Langkah perbaikan lainnya, para stakeholder agar segera merealisasikan pembentukan sistem yang kukuh sebagaimana hasil kesepakatan pemahaman (memorandum of understanding) antara KPK, Kemenkes, dan BPJS Kesehatan. Rencana penerbitan tiga regulasi yakni pedoman pencegahan fraud, deteksi dini fraud, serta penanganan fraud semestinya dapat segera direalisasikan. Namun sayangnya hingga Perpres No 75 tahun 2019 terbit, regulasi yang mendorong perbaikan di internal BPJS itu tak kunjung terbit.

Cara lainnya yang semestinya juga dilakukan pemerintah dan stakeholder sebelum memutuskan kenaikan iuran BPJS Kesehatan dengan melakukan sejumlah langkah nyata. Setidaknya, berbagai upaya tersebut dimaksudkan untuk menekan besaran kenaikan yang memang dirasa memberatkan masyarakat.

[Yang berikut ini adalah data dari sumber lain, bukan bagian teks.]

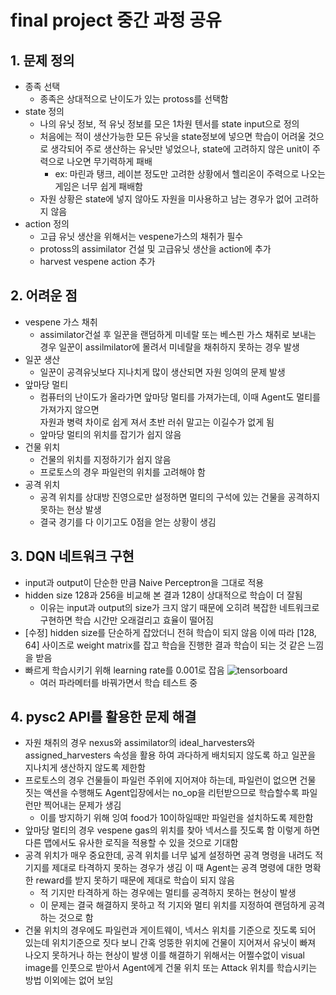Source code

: # final project 중간 과정 공유


## 1. 문제 정의

- 종족 선택
    - 종족은 상대적으로 난이도가 있는 protoss를 선택함
- state 정의
    - 나의 유닛 정보, 적 유닛 정보를 모은 1차원 텐서를 state input으로 정의
    - 처음에는 적이 생산가능한 모든 유닛을 state정보에 넣으면 학습이 어려울 것으로 생각되어 
    주로 생산하는 유닛만 넣었으나, state에 고려하지 않은 unit이 주력으로 나오면 무기력하게 패배
        - ex: 마린과 탱크, 레이븐 정도만 고려한 상황에서 헬리온이 주력으로 나오는 게임은 너무 쉽게 패배함
    - 자원 상황은 state에 넣지 않아도 자원을 미사용하고 남는 경우가 없어 고려하지 않음
- action 정의
    - 고급 유닛 생산을 위해서는 vespene가스의 채취가 필수
    - protoss의 assimilator 건설 및 고급유닛 생산을 action에 추가
    - harvest vespene action 추가

## 2. 어려운 점

- vespene 가스 채취
    - assimilator건설 후 일꾼을 랜덤하게 미네랄 또는 베스핀 가스 채취로 보내는 경우
    일꾼이 assilmilator에 몰려서 미네랄을 채취하지 못하는 경우 발생
- 일꾼 생산
    - 일꾼이 공격유닛보다 지나치게 많이 생산되면 자원 잉여의 문제 발생
- 앞마당 멀티
    - 컴퓨터의 난이도가 올라가면 앞마당 멀티를 가져가는데, 이때 Agent도 멀티를 가져가지 않으면    
    자원과 병력 차이로 쉽게 져서 초반 러쉬 말고는 이길수가 없게 됨
    - 앞마당 멀티의 위치를 잡기가 쉽지 않음
- 건물 위치
    - 건물의 위치를 지정하기가 쉽지 않음
    - 프로토스의 경우 파일런의 위치를 고려해야 함
- 공격 위치
    - 공격 위치를 상대방 진영으로만 설정하면 멀티의 구석에 있는 건물을 공격하지 못하는 현상 발생
    - 결국 경기를 다 이기고도 0점을 얻는 상황이 생김

## 3. DQN 네트워크 구현

- input과 output이 단순한 만큼 Naive Perceptron을 그대로 적용
- hidden size 128과 256을 비교해 본 결과 128이 상대적으로 학습이 더 잘됨
    - 이유는 input과 output의 size가 크지 않기 때문에 오히려 복잡한 네트워크로 구현하면
    학습 시간만 오래걸리고 효율이 떨어짐
- [수정] hidden size를 단순하게 잡았더니 전혀 학습이 되지 않음
이에 따라 [128, 64] 사이즈로 weight matrix를 잡고 학습을 진행한 결과 학습이 되는 것 같은 느낌을 받음
- 빠르게 학습시키기 위해 learning rate를 0.001로 잡음
![tensorboard](./tensorboard.png)
    - 여러 파라메터를 바꿔가면서 학습 테스트 중

## 4. pysc2 API를 활용한 문제 해결

- 자원 채취의 경우 nexus와 assimilator의 ideal_harvesters와 assigned_harvesters 속성을 활용
  하여 과다하게 배치되지 않도록 하고 일꾼을 지나치게 생산하지 않도록 제한함
- 프로토스의 경우 건물들이 파일런 주위에 지어져야 하는데, 파일런이 없으면 건물 짓는 액션을 수행해도
  Agent입장에서는 no_op을 리턴받으므로 학습할수록 파일런만 찍어내는 문제가 생김
  - 이를 방지하기 위해 잉여 food가 10이하일때만 파일런을 설치하도록 제한함
- 앞마당 멀티의 경우 vespene gas의 위치를 찾아 넥서스를 짓도록 함
  이렇게 하면 다른 맵에서도 유사한 로직을 적용할 수 있을 것으로 기대함
- 공격 위치가 매우 중요한데, 공격 위치를 너무 넓게 설정하면 공격 명령을 내려도 적 기지를 제대로 타격하지 못하는 경우가 생김
이 때 Agent는 공격 명령에 대한 명확한 reward를 받지 못하기 때문에 제대로 학습이 되지 않음
    - 적 기지만 타격하게 하는 경우에는 멀티를 공격하지 못하는 현상이 발생
    - 이 문제는 결국 해결하지 못하고 적 기지와 멀티 위치를 지정하여 랜덤하게 공격하는 것으로 함
- 건물 위치의 경우에도 파일런과 게이트웨이, 넥서스 위치를 기준으로 짓도록 되어 있는데
  위치기준으로 짓다 보니 간혹 엉뚱한 위치에 건물이 지어져서 유닛이 빠져 나오지 못하거나 하는 현상이 발생
  이를 해결하기 위해서는 어쩔수없이 visual image를 인풋으로 받아서 Agent에게 건물 위치 또는 Attack 위치를 학습시키는 방법 이외에는 없어 보임
  

    
    
    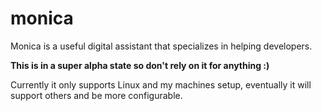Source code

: # monica
Monica is a useful digital assistant that specializes in helping developers.

**This is in a super alpha state so don't rely on it for anything :)**

Currently it only supports Linux and my machines setup, eventually it will support others and be more configurable.
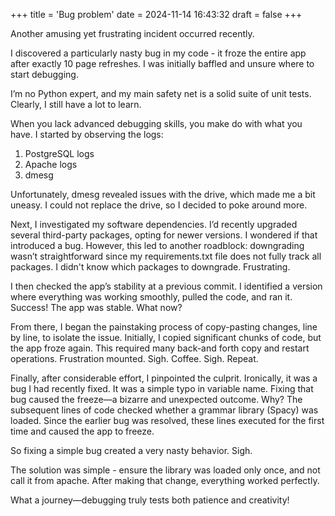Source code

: +++
title = 'Bug problem'
date = 2024-11-14 16:43:32
draft = false
+++

Another amusing yet frustrating incident occurred recently.

I discovered a particularly nasty bug in my code - it froze the entire app after exactly 10 page refreshes. I was initially baffled and unsure where to start debugging.

I’m no Python expert, and my main safety net is a solid suite of unit tests. Clearly, I still have a lot to learn.

When you lack advanced debugging skills, you make do with what you have. I started by observing the logs:

1. PostgreSQL logs
1. Apache logs
1. dmesg

Unfortunately, dmesg revealed issues with the drive, which made me a bit uneasy. I could not replace the drive, so I decided to poke around more.

Next, I investigated my software dependencies. I’d recently upgraded several third-party packages, opting for newer versions. I wondered if that introduced a bug. However, this led to another roadblock: downgrading wasn’t straightforward since my requirements.txt file does not fully track all packages. I didn't know which packages to downgrade. Frustrating.

I then checked the app’s stability at a previous commit. I identified a version where everything was working smoothly, pulled the code, and ran it. Success! The app was stable. What now?

From there, I began the painstaking process of copy-pasting changes, line by line, to isolate the issue. Initially, I copied significant chunks of code, but the app froze again. This required many back-and forth copy and restart operations. Frustration mounted. Sigh. Coffee. Sigh. Repeat.

Finally, after considerable effort, I pinpointed the culprit. Ironically, it was a bug I had recently fixed. It was a simple typo in variable name. Fixing that bug caused the freeze—a bizarre and unexpected outcome. Why? The subsequent lines of code checked whether a grammar library (Spacy) was loaded. Since the earlier bug was resolved, these lines executed for the first time and caused the app to freeze.

So fixing a simple bug created a very nasty behavior. Sigh.

The solution was simple - ensure the library was loaded only once, and not call it from apache. After making that change, everything worked perfectly.

What a journey—debugging truly tests both patience and creativity!
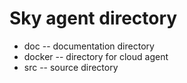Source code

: # Sky agent directory
* doc -- documentation directory
* docker -- directory for cloud agent
* src -- source directory
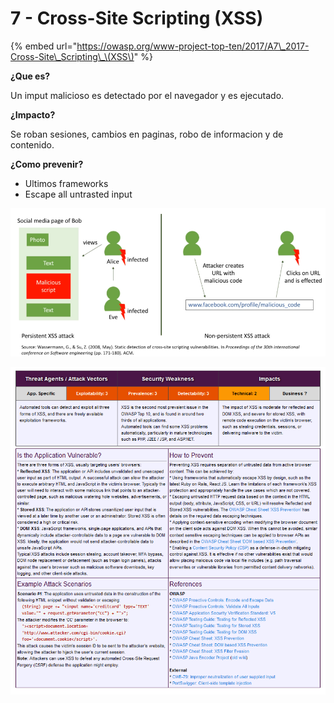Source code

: # 7 - Cross-Site Scripting \(XSS\)

{% embed url="https://owasp.org/www-project-top-ten/2017/A7\_2017-Cross-Site\_Scripting\_\(XSS\)" %}

**¿Que es?**

 Un imput malicioso es detectado por el navegador y es ejecutado.

**¿Impacto?**

 Se roban sesiones, cambios en paginas, robo de informacion y de contenido.

**¿Como prevenir?**

* Ultimos frameworks
* Escape all untrasted input

![](../../../.gitbook/assets/imagen%20%28422%29.png)

![](../../../.gitbook/assets/imagen%20%28418%29.png)

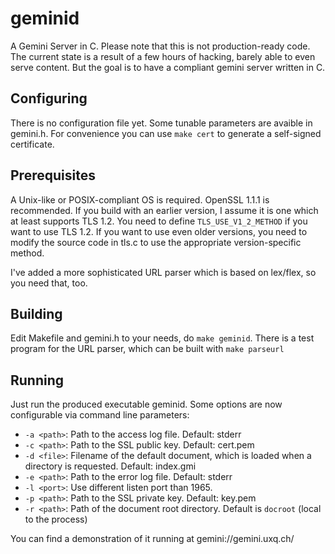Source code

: # geminid
A Gemini Server in C. Please note that this is not production-ready code.
The current state is a result of a few hours of hacking, barely able to even
serve content. But the goal is to have a compliant gemini server written in C.

## Configuring

There is no configuration file yet. Some tunable parameters are avaible in
gemini.h. For convenience you can use `make cert` to generate a self-signed
certificate.

## Prerequisites
A Unix-like or POSIX-compliant OS is required. OpenSSL 1.1.1 is recommended. If you build with an earlier version, I assume it is one which at least supports TLS 1.2. You need to define `TLS_USE_V1_2_METHOD` if you want to use TLS 1.2. If you want to use even older versions, you need to modify the source code in tls.c to use the appropriate version-specific method.

I've added a more sophisticated URL parser which is based on lex/flex, so you need that, too. 

## Building
Edit Makefile and gemini.h to your needs, do `make geminid`. There is a test program for the URL parser, which can be built with `make parseurl`

## Running
Just run the produced executable geminid. Some options are now configurable via command line parameters:
- `-a <path>`: Path to the access log file. Default: stderr
- `-c <path>`: Path to the SSL public key. Default: cert.pem
- `-d <file>`: Filename of the default document, which is loaded when a directory is requested. Default: index.gmi
- `-e <path>`: Path to the error log file. Default: stderr
- `-l <port>`: Use different listen port than 1965.
- `-p <path>`: Path to the SSL private key. Default: key.pem
- `-r <path>`: Path of the document root directory. Default is `docroot` (local to the process)

You can find a demonstration of it running at gemini://gemini.uxq.ch/
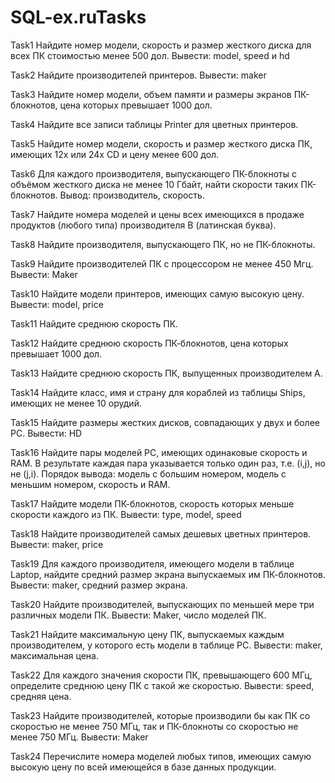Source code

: # SQL-ex.ruTasks

Task1
Найдите номер модели, скорость и размер жесткого диска для всех ПК стоимостью менее 500 дол. Вывести: model, speed и hd

Task2
Найдите производителей принтеров. Вывести: maker

Task3
Найдите номер модели, объем памяти и размеры экранов ПК-блокнотов, цена которых превышает 1000 дол.

Task4
Найдите все записи таблицы Printer для цветных принтеров.

Task5
Найдите номер модели, скорость и размер жесткого диска ПК, имеющих 12x или 24x CD и цену менее 600 дол.

Task6
Для каждого производителя, выпускающего ПК-блокноты c объёмом жесткого диска не менее 10 Гбайт, найти скорости таких ПК-блокнотов. Вывод: производитель, скорость.

Task7
Найдите номера моделей и цены всех имеющихся в продаже продуктов (любого типа) производителя B (латинская буква).

Task8
Найдите производителя, выпускающего ПК, но не ПК-блокноты.

Task9
Найдите производителей ПК с процессором не менее 450 Мгц. Вывести: Maker

Task10
Найдите модели принтеров, имеющих самую высокую цену. Вывести: model, price

Task11
Найдите среднюю скорость ПК.

Task12
Найдите среднюю скорость ПК-блокнотов, цена которых превышает 1000 дол.

Task13
Найдите среднюю скорость ПК, выпущенных производителем A.

Task14
Найдите класс, имя и страну для кораблей из таблицы Ships, имеющих не менее 10 орудий.

Task15
Найдите размеры жестких дисков, совпадающих у двух и более PC. Вывести: HD

Task16
Найдите пары моделей PC, имеющих одинаковые скорость и RAM. В результате каждая пара указывается только один раз, т.е. (i,j), но не (j,i).
Порядок вывода: модель с большим номером, модель с меньшим номером, скорость и RAM.

Task17
Найдите модели ПК-блокнотов, скорость которых меньше скорости каждого из ПК.
Вывести: type, model, speed

Task18
Найдите производителей самых дешевых цветных принтеров. Вывести: maker, price

Task19
Для каждого производителя, имеющего модели в таблице Laptop, найдите средний размер экрана выпускаемых им ПК-блокнотов.
Вывести: maker, средний размер экрана.

Task20
Найдите производителей, выпускающих по меньшей мере три различных модели ПК. Вывести: Maker, число моделей ПК.

Task21
Найдите максимальную цену ПК, выпускаемых каждым производителем, у которого есть модели в таблице PC.
Вывести: maker, максимальная цена.

Task22
Для каждого значения скорости ПК, превышающего 600 МГц, определите среднюю цену ПК с такой же скоростью. Вывести: speed, средняя цена.

Task23
Найдите производителей, которые производили бы как ПК
со скоростью не менее 750 МГц, так и ПК-блокноты со скоростью не менее 750 МГц.
Вывести: Maker

Task24
Перечислите номера моделей любых типов, имеющих самую высокую цену по всей имеющейся в базе данных продукции.
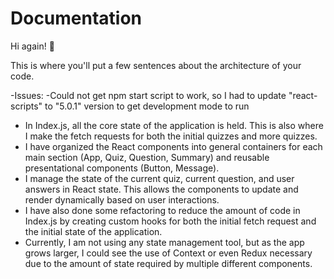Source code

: # Documentation

Hi again! 👋

This is where you'll put a few sentences about the architecture of your code.

-Issues:
-Could not get npm start script to work, so I had to update "react-scripts" to "5.0.1" version to get development mode to run

- In Index.js, all the core state of the application is held. This is also where I make the fetch requests for both the initial quizzes and more quizzes.
- I have organized the React components into general containers for each main section (App, Quiz, Question, Summary) and reusable presentational components (Button, Message).
- I manage the state of the current quiz, current question, and user answers in React state. This allows the components to update and render dynamically based on user interactions.
- I have also done some refactoring to reduce the amount of code in Index.js by creating custom hooks for both the initial fetch request and the initial state of the application.
- Currently, I am not using any state management tool, but as the app grows larger, I could see the use of Context or even Redux necessary due to the amount of state required by multiple different components.
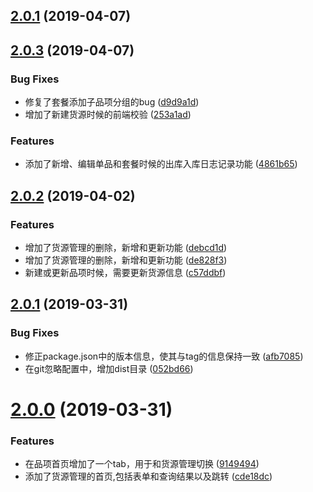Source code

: <a name="2.0.1"></a>
## [2.0.1](https://github.com/copperdale/meiye/compare/2.0.3...2.0.1) (2019-04-07)



<a name="2.0.3"></a>
## [2.0.3](https://github.com/copperdale/meiye/compare/2.0.2...2.0.3) (2019-04-07)


### Bug Fixes

* 修复了套餐添加子品项分组的bug ([d9d9a1d](https://github.com/copperdale/meiye/commit/d9d9a1d))
* 增加了新建货源时候的前端校验 ([253a1ad](https://github.com/copperdale/meiye/commit/253a1ad))


### Features

* 添加了新增、编辑单品和套餐时候的出库入库日志记录功能 ([4861b65](https://github.com/copperdale/meiye/commit/4861b65))



<a name="2.0.2"></a>
## [2.0.2](https://github.com/copperdale/meiye/compare/2.0.1...2.0.2) (2019-04-02)


### Features

* 增加了货源管理的删除，新增和更新功能 ([debcd1d](https://github.com/copperdale/meiye/commit/debcd1d))
* 增加了货源管理的删除，新增和更新功能 ([de828f3](https://github.com/copperdale/meiye/commit/de828f3))
* 新建或更新品项时候，需要更新货源信息 ([c57ddbf](https://github.com/copperdale/meiye/commit/c57ddbf))



<a name="2.0.1"></a>
## [2.0.1](https://github.com/copperdale/meiye/compare/2.0.0...2.0.1) (2019-03-31)


### Bug Fixes

* 修正package.json中的版本信息，使其与tag的信息保持一致 ([afb7085](https://github.com/copperdale/meiye/commit/afb7085))
* 在git忽略配置中，增加dist目录 ([052bd66](https://github.com/copperdale/meiye/commit/052bd66))



<a name="2.0.0"></a>
# [2.0.0](https://github.com/copperdale/meiye/compare/9149494...2.0.0) (2019-03-31)


### Features

* 在品项首页增加了一个tab，用于和货源管理切换 ([9149494](https://github.com/copperdale/meiye/commit/9149494))
* 添加了货源管理的首页,包括表单和查询结果以及跳转 ([cde18dc](https://github.com/copperdale/meiye/commit/cde18dc))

Ikhtiar yang dapat ditempuh di antaranya pemerintah pusat melakukan kolaborasi dengan program jaminan kesehatan daerah (Jamkesda) yang dimiliki pemerintah daerah agar kenaikan itu dapat dicegah atau setidaknya besaran kenaikannya tidak mencapai 100 persen sebagaimana tercantum dalam Perpres 75 Tahun 2019.

Sayangnya, pola kolaborasi tersebut tak bisa ditempuh. Karena pemerintah dalam hal ini Kementerian Dalam Negeri melalui Permendagri No 33 Tahun 2019 tentang Pedoman Penyusunan APBD Tahun 2020 menerapkan program Universal Health Coverage (UHC), yakni pengintegrasian program jaminan kesehatan antara pusat dan daerah. Dengan kata lain, Pemda tak lagi diperkenankan mengelola jaminan kesehatan yang memiliki manfaat yang sama dengan jaminan kesehatan tingkat nasional.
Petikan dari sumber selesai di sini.